AMN / Jodhpur
IIT Jodhpur has unveiled a pioneering technique for treating wastewater from the textile dyeing industry, notorious for releasing harmful substances like azo dyes into the environment. This new method leverages environmentally friendly far ultraviolet (UV) light at 222 nm, offering significant advantages over conventional mercury-based UV light at 254 nm.
Key Aspects of the Study
The Problem The textile dyeing and manufacturing industry produces large quantities of wastewater containing persistent contaminants like azo dyes, which are challenging to remove using conventional methods. Effective treatment of this wastewater is crucial to prevent environmental pollution and promote sustainable water reuse.
The Solution Researchers at IIT Jodhpur, led by Dr. Ram Prakash, Professor in the Department of Physics, along with PhD students Ms. Kiran Ahlawat and Mr. Ramavtar Jangra, have developed a novel approach using a 222 nm Kr/Cl2 excimer UV light source. Their method has shown remarkable effectiveness in breaking down Reactive Black 5 (RB5), a common dye in textile wastewater. The study, published recently in Nature: Scientific Reports (https://doi.org/10.1038/s41598-024-63012-z), explored both direct photolysis and an advanced oxidation process (AOP) using titanium dioxide (TiO2) and hydrogen peroxide (H2O2). The degradation rate of RB5 was found to be approximately 27 times faster with their designed excimer-222 light and H2O2 AOP compared to conventional UV-C based methods.
Key Findings
- Enhanced Absorption: The higher molar absorption coefficient of RB5 dye at 222 nm significantly improves degradation efficiency.
- Energy Efficiency: The 222 nm UV light and H2O2 process is five times more energy-efficient than using TiO2, making it more sustainable and cost-effective.
- Optimal Conditions: The highest degradation rates were achieved at an alkaline pH of 10, which is typical for textile wastewater, eliminating the need for pH adjustment.
- Degradation Pathway: Advanced analytical techniques established a detailed pathway for RB5 degradation under 222 nm UV light.
- Environmental Impact: The mercury-free UV lamps and the non-toxic nature of the treated water make the process environmentally friendly and suitable for reuse in agriculture.
Broader Implications This innovative method offers several benefits over conventional wastewater treatment techniques:
- Eco-Friendly: Avoids hazardous chemicals and eliminates the need for catalyst recovery.
- Energy Saving: Significantly reduces energy consumption.

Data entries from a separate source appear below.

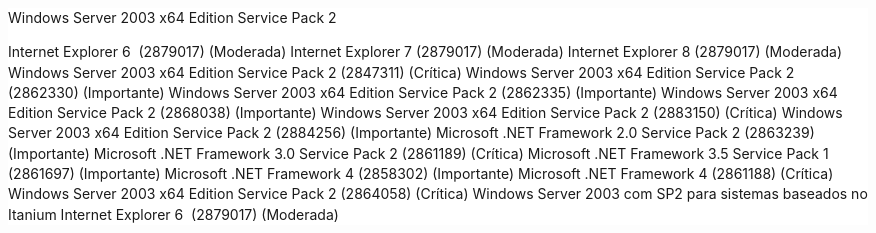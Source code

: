 Windows Server 2003 x64 Edition Service Pack 2
</td>
<td style="border:1px solid black;">
Internet Explorer 6   
(2879017)  
(Moderada)  
Internet Explorer 7  
(2879017)  
(Moderada)  
Internet Explorer 8  
(2879017)  
(Moderada)
</td>
<td style="border:1px solid black;">
Windows Server 2003 x64 Edition Service Pack 2  
(2847311)  
(Crítica)  
Windows Server 2003 x64 Edition Service Pack 2  
(2862330)  
(Importante)  
Windows Server 2003 x64 Edition Service Pack 2  
(2862335)  
(Importante)  
Windows Server 2003 x64 Edition Service Pack 2  
(2868038)  
(Importante)  
Windows Server 2003 x64 Edition Service Pack 2  
(2883150)  
(Crítica)  
Windows Server 2003 x64 Edition Service Pack 2  
(2884256)  
(Importante)
</td>
<td style="border:1px solid black;">
Microsoft .NET Framework 2.0 Service Pack 2  
(2863239)  
(Importante)  
Microsoft .NET Framework 3.0 Service Pack 2  
(2861189)  
(Crítica)  
Microsoft .NET Framework 3.5 Service Pack 1  
(2861697)  
(Importante)  
Microsoft .NET Framework 4  
(2858302)  
(Importante)  
Microsoft .NET Framework 4  
(2861188)  
(Crítica)
</td>
<td style="border:1px solid black;">
Windows Server 2003 x64 Edition Service Pack 2  
(2864058)  
(Crítica)
</td>
</tr>
<tr>
<td style="border:1px solid black;">
Windows Server 2003 com SP2 para sistemas baseados no Itanium
</td>
<td style="border:1px solid black;">
Internet Explorer 6   
(2879017)  
(Moderada)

- Scalable: Can be scaled up for industrial applications, providing a viable solution for the global textile industry.
The researchers believe this breakthrough could pave the way for more sustainable wastewater management practices, not only in the textile industry but also in other sectors producing similar pollutants.
Future Directions The team at IIT Jodhpur plans to conduct further research to optimize the process and explore its application in real-world industrial settings. Additionally, they aim to investigate the use of far UV-C light for other environmental cleanup operations and sustainable agricultural practices.